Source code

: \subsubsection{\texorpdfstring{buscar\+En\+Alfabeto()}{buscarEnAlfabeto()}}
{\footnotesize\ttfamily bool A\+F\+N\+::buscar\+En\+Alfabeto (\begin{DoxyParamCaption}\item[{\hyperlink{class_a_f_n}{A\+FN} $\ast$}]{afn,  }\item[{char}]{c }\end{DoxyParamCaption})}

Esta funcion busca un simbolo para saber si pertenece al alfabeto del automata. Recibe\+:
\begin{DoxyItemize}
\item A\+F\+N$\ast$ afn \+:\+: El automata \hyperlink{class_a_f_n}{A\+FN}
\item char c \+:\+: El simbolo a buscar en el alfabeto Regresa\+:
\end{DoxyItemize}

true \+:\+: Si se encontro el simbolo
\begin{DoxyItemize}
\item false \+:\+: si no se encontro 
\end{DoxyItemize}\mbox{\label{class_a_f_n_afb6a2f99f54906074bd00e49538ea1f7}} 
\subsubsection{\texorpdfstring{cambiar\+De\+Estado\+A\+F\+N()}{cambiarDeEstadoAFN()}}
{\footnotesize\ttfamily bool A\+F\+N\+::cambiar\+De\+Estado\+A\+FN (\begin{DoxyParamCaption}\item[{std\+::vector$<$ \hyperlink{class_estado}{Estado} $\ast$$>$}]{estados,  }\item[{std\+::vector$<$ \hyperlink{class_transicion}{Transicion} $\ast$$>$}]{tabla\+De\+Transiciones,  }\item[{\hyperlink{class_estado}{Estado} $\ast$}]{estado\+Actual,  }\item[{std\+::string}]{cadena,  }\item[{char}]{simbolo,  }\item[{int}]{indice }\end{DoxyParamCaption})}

(Work to be completed):
Output each line of the material above with no deviation.

(Your response):
Source code

: \subsubsection{\texorpdfstring{buscar\+En\+Alfabeto()}{buscarEnAlfabeto()}}
{\footnotesize\ttfamily bool A\+F\+N\+::buscar\+En\+Alfabeto (\begin{DoxyParamCaption}\item[{\hyperlink{class_a_f_n}{A\+FN} $\ast$}]{afn,  }\item[{char}]{c }\end{DoxyParamCaption})}

Esta funcion busca un simbolo para saber si pertenece al alfabeto del automata. Recibe\+:
\begin{DoxyItemize}
\item A\+F\+N$\ast$ afn \+:\+: El automata \hyperlink{class_a_f_n}{A\+FN}
\item char c \+:\+: El simbolo a buscar en el alfabeto Regresa\+:
\end{DoxyItemize}

true \+:\+: Si se encontro el simbolo
\begin{DoxyItemize}
\item false \+:\+: si no se encontro 
\end{DoxyItemize}\mbox{\label{class_a_f_n_afb6a2f99f54906074bd00e49538ea1f7}} 
\subsubsection{\texorpdfstring{cambiar\+De\+Estado\+A\+F\+N()}{cambiarDeEstadoAFN()}}
{\footnotesize\ttfamily bool A\+F\+N\+::cambiar\+De\+Estado\+A\+FN (\begin{DoxyParamCaption}\item[{std\+::vector$<$ \hyperlink{class_estado}{Estado} $\ast$$>$}]{estados,  }\item[{std\+::vector$<$ \hyperlink{class_transicion}{Transicion} $\ast$$>$}]{tabla\+De\+Transiciones,  }\item[{\hyperlink{class_estado}{Estado} $\ast$}]{estado\+Actual,  }\item[{std\+::string}]{cadena,  }\item[{char}]{simbolo,  }\item[{int}]{indice }\end{DoxyParamCaption})}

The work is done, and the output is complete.